**EXERCISE OBJECTIVE:**
Each record beneath this sentence is to be transcribed exactly as it reads.

(Source texts of formatted documents)

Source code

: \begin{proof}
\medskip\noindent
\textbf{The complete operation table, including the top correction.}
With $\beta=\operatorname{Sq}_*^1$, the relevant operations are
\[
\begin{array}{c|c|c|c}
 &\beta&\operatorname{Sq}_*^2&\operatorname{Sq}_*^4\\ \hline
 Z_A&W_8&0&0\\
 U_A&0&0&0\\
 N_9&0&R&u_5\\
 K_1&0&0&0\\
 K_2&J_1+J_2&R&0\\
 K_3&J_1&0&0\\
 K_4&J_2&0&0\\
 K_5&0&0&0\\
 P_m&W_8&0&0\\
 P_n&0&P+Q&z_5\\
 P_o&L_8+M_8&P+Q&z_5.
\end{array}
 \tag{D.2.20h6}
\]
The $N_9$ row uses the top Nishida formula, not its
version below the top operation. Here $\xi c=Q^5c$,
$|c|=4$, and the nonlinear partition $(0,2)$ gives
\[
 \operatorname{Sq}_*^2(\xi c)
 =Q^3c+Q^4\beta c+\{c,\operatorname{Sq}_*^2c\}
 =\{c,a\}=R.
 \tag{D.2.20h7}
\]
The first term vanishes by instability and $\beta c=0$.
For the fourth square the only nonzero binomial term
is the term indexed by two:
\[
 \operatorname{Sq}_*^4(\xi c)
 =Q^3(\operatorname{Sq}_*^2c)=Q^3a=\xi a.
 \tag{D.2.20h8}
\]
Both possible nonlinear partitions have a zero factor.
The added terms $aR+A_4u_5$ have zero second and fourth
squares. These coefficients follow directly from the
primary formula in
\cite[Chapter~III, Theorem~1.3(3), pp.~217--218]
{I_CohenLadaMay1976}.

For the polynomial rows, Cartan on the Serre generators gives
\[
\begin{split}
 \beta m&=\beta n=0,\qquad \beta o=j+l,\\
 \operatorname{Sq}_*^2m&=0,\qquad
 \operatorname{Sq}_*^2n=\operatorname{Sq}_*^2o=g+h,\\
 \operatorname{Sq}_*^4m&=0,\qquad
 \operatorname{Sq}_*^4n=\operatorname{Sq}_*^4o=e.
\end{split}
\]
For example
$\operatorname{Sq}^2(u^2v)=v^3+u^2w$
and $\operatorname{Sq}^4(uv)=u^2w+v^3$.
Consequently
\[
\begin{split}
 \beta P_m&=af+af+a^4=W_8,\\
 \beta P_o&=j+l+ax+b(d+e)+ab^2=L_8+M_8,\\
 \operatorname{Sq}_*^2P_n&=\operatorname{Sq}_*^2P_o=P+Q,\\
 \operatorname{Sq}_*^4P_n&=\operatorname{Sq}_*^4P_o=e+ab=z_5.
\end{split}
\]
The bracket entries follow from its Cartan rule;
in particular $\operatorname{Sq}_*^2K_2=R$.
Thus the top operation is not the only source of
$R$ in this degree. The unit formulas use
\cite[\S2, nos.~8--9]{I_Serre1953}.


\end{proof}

**RESPONSE AREA:**
Source code

: \begin{proof}
\medskip\noindent
\textbf{The complete operation table, including the top correction.}
With $\beta=\operatorname{Sq}_*^1$, the relevant operations are
\[
\begin{array}{c|c|c|c}
 &\beta&\operatorname{Sq}_*^2&\operatorname{Sq}_*^4\\ \hline
 Z_A&W_8&0&0\\
 U_A&0&0&0\\
 N_9&0&R&u_5\\
 K_1&0&0&0\\
 K_2&J_1+J_2&R&0\\
 K_3&J_1&0&0\\
 K_4&J_2&0&0\\
 K_5&0&0&0\\
 P_m&W_8&0&0\\
 P_n&0&P+Q&z_5\\
 P_o&L_8+M_8&P+Q&z_5.
\end{array}
 \tag{D.2.20h6}
\]
The $N_9$ row uses the top Nishida formula, not its
version below the top operation. Here $\xi c=Q^5c$,
$|c|=4$, and the nonlinear partition $(0,2)$ gives
\[
 \operatorname{Sq}_*^2(\xi c)
 =Q^3c+Q^4\beta c+\{c,\operatorname{Sq}_*^2c\}
 =\{c,a\}=R.
 \tag{D.2.20h7}
\]
The first term vanishes by instability and $\beta c=0$.
For the fourth square the only nonzero binomial term
is the term indexed by two:
\[
 \operatorname{Sq}_*^4(\xi c)
 =Q^3(\operatorname{Sq}_*^2c)=Q^3a=\xi a.
 \tag{D.2.20h8}
\]
Both possible nonlinear partitions have a zero factor.
The added terms $aR+A_4u_5$ have zero second and fourth
squares. These coefficients follow directly from the
primary formula in
\cite[Chapter~III, Theorem~1.3(3), pp.~217--218]
{I_CohenLadaMay1976}.

For the polynomial rows, Cartan on the Serre generators gives
\[
\begin{split}
 \beta m&=\beta n=0,\qquad \beta o=j+l,\\
 \operatorname{Sq}_*^2m&=0,\qquad
 \operatorname{Sq}_*^2n=\operatorname{Sq}_*^2o=g+h,\\
 \operatorname{Sq}_*^4m&=0,\qquad
 \operatorname{Sq}_*^4n=\operatorname{Sq}_*^4o=e.
\end{split}
\]
For example
$\operatorname{Sq}^2(u^2v)=v^3+u^2w$
and $\operatorname{Sq}^4(uv)=u^2w+v^3$.
Consequently
\[
\begin{split}
 \beta P_m&=af+af+a^4=W_8,\\
 \beta P_o&=j+l+ax+b(d+e)+ab^2=L_8+M_8,\\
 \operatorname{Sq}_*^2P_n&=\operatorname{Sq}_*^2P_o=P+Q,\\
 \operatorname{Sq}_*^4P_n&=\operatorname{Sq}_*^4P_o=e+ab=z_5.
\end{split}
\]
The bracket entries follow from its Cartan rule;
in particular $\operatorname{Sq}_*^2K_2=R$.
Thus the top operation is not the only source of
$R$ in this degree. The unit formulas use
\cite[\S2, nos.~8--9]{I_Serre1953}.


\end{proof}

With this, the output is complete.